The updates on this page apply to Veracode Software Composition Analysis (SCA) in the Commercial Region.
March 16, 2023
New Mitigation Type Available for SCA Upload Scans
You can now choose to accept the risk of specific vulnerabilities and licenses as part of your mitigation process for Veracode SCA upload scans. This mitigation type is already available for Veracode Static Analysis and Dynamic Analysis.
February 3, 2023
Region Flag for Agent-Based Scans
Veracode SCA agent-based scans now provide a region flag that you can use to configure accounts in the European Region and United States Federal Region.
February 2, 2023
JRE Upgrade for SCA Agent
Veracode has upgraded the Java Runtime Environment (JRE) that is bundled with the Software Composition Analysis (SCA) agent.
January 13, 2023
Improved SCA Support for Python 3
Veracode Software Composition Analysis (SCA) agent-based scans now more effectively locate local Python 3 installations.
December 14, 2022
SCA Support for Android
Veracode Software Composition Analysis (SCA) now supports scanning Android projects. This support includes AAR files for agent-based scans and APK and AAB files for upload scans.
September 15, 2022
SCA Support for Go Aliases
Veracode Software Composition Analysis (SCA) now supports aliases in Go projects. This support includes agent-based and upload scans.

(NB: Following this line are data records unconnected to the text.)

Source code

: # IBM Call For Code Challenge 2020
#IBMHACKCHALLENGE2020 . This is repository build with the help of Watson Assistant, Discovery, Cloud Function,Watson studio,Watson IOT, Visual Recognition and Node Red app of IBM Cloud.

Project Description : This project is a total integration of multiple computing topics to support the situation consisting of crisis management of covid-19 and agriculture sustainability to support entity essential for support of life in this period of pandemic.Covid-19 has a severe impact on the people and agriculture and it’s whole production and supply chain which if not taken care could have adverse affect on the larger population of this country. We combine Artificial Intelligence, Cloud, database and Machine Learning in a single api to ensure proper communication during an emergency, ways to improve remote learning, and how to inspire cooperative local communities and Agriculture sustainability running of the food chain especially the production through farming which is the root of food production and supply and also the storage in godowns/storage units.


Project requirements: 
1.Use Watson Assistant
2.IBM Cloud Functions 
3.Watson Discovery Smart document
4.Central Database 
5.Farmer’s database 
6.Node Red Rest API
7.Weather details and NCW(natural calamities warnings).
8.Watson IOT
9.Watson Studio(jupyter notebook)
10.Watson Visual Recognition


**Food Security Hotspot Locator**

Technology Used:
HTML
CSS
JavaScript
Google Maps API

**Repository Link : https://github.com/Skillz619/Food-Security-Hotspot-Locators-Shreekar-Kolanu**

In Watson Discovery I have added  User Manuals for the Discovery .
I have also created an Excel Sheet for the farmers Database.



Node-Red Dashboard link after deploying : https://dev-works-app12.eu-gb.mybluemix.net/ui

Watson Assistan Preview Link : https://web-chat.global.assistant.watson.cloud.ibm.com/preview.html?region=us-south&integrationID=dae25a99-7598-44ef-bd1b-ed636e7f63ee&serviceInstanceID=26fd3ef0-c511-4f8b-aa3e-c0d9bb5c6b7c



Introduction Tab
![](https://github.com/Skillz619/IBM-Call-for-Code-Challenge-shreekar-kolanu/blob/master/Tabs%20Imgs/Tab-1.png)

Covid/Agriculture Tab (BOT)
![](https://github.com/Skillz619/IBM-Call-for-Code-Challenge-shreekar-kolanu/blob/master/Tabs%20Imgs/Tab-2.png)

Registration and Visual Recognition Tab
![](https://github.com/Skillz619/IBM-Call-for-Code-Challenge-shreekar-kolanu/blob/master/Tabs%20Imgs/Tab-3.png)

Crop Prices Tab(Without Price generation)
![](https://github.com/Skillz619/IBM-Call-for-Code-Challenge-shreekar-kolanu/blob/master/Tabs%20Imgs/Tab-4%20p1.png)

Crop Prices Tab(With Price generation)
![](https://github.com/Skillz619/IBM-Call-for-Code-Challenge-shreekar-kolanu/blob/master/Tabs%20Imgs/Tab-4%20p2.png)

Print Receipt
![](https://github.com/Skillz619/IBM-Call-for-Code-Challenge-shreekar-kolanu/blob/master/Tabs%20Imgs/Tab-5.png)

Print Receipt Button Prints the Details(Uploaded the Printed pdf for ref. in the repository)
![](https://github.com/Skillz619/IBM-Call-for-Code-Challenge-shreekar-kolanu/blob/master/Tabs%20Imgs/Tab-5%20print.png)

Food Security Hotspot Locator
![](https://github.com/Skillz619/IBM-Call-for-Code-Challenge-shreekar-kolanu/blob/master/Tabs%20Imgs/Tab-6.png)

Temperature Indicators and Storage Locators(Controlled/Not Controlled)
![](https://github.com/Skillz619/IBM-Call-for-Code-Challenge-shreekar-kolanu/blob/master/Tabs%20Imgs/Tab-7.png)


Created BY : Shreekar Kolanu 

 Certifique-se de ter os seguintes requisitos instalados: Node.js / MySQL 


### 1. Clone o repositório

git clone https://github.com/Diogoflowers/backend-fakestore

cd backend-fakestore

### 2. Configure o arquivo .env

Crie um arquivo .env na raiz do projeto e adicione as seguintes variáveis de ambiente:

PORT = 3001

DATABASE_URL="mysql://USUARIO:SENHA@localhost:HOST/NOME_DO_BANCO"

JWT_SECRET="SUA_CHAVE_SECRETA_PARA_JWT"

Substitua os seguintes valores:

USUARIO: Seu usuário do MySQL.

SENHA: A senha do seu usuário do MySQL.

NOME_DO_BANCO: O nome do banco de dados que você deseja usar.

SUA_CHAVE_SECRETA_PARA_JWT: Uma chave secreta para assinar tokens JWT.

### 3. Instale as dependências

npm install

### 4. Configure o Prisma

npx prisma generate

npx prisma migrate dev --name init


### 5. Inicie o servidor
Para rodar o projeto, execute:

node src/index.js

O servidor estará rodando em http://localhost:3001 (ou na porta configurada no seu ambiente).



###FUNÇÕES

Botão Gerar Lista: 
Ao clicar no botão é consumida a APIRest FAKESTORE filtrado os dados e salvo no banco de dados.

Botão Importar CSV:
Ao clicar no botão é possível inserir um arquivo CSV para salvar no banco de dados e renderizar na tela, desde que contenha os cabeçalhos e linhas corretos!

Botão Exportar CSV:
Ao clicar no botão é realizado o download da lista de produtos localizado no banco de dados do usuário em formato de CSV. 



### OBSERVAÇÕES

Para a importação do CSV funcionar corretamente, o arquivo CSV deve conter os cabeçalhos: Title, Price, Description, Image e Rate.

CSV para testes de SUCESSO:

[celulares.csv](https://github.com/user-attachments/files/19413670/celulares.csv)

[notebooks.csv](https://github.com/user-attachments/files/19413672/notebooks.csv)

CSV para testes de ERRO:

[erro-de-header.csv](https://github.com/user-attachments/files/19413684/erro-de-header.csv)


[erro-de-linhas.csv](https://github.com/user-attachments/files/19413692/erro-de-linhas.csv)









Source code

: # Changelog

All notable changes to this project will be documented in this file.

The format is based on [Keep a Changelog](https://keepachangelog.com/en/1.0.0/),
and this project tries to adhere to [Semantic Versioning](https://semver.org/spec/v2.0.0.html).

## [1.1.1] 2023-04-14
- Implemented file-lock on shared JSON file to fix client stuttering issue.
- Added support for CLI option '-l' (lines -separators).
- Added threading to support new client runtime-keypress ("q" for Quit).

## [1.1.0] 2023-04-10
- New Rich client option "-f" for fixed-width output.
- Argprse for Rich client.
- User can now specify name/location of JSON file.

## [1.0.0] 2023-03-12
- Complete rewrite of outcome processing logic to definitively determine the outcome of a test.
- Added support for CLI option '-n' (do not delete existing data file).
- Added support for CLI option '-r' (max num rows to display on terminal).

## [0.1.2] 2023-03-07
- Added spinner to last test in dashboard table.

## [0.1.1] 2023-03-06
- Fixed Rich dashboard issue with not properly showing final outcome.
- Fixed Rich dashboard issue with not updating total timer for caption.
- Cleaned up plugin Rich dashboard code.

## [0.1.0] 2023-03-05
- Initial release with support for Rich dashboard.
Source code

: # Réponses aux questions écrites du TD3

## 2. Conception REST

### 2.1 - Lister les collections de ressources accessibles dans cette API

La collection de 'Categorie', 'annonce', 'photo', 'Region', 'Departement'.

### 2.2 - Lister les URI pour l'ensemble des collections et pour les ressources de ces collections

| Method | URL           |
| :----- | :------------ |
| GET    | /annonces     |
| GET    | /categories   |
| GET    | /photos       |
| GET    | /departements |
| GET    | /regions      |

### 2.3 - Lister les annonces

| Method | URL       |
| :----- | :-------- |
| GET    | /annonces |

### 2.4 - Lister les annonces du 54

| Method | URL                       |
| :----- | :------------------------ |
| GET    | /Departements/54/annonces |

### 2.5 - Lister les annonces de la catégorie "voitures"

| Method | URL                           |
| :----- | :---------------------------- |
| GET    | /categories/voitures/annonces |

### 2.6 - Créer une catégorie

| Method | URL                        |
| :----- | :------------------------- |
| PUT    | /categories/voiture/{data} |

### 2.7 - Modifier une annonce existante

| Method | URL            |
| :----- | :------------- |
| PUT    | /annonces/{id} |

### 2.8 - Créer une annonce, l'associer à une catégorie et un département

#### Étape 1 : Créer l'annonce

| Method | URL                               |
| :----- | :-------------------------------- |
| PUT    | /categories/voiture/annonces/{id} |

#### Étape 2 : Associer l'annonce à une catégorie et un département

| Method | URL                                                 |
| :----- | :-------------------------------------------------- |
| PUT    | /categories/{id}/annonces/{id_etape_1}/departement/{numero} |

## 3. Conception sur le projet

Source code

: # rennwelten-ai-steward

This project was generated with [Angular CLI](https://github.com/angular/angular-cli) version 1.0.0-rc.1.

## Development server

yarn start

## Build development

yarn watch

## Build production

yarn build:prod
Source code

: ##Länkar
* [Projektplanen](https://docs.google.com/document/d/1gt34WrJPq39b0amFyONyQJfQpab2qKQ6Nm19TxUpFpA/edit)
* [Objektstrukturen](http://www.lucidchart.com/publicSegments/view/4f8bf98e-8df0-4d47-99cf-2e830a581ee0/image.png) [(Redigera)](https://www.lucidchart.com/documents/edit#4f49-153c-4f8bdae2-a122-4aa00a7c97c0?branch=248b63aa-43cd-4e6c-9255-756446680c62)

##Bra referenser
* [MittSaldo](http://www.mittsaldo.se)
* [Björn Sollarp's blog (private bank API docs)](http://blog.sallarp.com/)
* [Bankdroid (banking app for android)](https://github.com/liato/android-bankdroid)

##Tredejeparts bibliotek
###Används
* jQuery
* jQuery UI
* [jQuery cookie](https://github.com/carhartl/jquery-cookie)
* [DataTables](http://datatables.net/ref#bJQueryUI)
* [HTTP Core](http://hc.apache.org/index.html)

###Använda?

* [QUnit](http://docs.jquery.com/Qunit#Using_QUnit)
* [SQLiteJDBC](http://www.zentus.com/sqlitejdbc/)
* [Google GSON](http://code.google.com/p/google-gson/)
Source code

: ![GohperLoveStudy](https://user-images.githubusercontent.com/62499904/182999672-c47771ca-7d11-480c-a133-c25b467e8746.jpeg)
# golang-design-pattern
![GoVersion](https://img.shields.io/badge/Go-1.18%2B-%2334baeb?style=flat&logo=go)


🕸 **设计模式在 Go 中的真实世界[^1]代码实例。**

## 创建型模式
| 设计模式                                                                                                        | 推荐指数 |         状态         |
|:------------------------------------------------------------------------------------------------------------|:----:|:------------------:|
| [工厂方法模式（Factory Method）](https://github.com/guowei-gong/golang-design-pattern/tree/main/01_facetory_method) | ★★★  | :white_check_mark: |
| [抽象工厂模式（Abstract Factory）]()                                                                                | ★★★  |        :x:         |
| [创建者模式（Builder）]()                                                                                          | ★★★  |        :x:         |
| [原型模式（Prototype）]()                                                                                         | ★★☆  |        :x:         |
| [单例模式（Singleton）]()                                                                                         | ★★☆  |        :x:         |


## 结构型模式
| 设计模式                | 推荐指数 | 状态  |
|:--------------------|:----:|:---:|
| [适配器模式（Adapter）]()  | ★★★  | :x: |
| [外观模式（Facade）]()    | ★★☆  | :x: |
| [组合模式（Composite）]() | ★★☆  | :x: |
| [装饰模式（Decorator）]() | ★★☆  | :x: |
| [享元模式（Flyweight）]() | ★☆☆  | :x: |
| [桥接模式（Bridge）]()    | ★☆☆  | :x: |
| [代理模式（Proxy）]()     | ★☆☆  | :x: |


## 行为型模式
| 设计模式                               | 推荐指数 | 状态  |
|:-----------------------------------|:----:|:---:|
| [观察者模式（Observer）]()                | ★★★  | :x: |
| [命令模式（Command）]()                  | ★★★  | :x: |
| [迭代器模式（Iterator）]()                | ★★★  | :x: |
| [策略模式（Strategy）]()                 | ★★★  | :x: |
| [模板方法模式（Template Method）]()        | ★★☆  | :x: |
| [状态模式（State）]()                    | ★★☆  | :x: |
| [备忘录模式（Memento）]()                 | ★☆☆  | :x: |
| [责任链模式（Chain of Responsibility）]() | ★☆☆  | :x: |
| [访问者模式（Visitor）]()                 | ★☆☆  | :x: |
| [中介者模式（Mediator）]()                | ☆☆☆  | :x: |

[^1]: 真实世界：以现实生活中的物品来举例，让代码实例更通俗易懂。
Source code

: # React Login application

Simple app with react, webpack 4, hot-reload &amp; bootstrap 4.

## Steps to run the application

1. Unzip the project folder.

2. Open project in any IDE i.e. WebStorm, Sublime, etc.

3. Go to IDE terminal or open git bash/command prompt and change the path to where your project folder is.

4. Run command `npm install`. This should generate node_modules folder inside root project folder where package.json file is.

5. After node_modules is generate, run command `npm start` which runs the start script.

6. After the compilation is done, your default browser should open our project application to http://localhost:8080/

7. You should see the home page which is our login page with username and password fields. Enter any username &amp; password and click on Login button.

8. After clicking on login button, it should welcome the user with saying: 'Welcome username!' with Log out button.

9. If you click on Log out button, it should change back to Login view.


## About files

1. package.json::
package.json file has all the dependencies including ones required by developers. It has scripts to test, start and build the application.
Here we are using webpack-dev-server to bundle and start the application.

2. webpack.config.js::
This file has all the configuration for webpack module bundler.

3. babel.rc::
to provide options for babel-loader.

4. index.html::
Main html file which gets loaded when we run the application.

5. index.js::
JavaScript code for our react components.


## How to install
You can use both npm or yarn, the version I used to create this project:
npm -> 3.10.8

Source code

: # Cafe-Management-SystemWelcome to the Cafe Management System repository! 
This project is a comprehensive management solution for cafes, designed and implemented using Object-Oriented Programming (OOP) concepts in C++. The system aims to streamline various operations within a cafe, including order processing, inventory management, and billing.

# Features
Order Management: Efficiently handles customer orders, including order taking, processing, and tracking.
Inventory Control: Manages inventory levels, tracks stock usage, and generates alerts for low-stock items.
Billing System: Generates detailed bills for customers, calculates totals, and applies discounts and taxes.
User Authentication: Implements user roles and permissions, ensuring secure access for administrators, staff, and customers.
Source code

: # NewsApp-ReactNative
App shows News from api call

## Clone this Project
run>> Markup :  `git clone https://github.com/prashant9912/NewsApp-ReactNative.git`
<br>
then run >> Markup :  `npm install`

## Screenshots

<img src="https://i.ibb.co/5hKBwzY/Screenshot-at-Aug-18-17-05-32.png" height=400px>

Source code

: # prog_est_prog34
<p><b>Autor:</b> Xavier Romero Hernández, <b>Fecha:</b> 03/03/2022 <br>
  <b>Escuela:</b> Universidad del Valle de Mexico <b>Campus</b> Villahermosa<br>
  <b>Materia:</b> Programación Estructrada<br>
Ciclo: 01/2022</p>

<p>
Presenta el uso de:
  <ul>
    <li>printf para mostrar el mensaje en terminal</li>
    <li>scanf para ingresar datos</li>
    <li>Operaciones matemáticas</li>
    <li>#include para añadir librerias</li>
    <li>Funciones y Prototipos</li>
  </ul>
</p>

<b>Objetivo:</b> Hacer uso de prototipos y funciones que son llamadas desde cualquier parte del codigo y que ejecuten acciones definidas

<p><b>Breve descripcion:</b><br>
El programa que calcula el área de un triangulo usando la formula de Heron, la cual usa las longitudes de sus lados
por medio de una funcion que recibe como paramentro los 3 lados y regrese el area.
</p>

Vulnerable Method Support for Java 17
Veracode SCA agent-based scanning now supports vulnerable method analysis for Java 17.
August 22, 2022
Set SCM URI as Project Name
You can now set the source code management (SCM) URI as your project name using the --uri-as-name option in your Veracode SCA agent-based scans.
July 22, 2022
SBOM API Support for SCA Agent-Based Scans Linked to Application Profiles
You can now use the Veracode SCA Agent REST API to create a software bill of materials (SBOM) from the results of your Veracode SCA agent-based scans that you have linked to an application profile. The API generates an SBOM in CycloneDX JSON format.
June 6, 2022
Generate SBOMs for SCA Agent-Based Scans with the REST API
You can now use the Veracode SCA Agent REST API to create a software bill of materials (SBOM) from the results of your Veracode SCA agent-based scans. The API generates an SBOM in CycloneDX JSON format.
May 9, 2022
SBOM API Support for Promoted Sandbox Scans
You can now generate a software bill of materials (SBOM) for Veracode SCA upload scans that have been promoted from sandbox to policy scans. The Veracode SCA Agent REST API includes promoted sandbox scan results when it returns a CycloneDX SBOM for an application.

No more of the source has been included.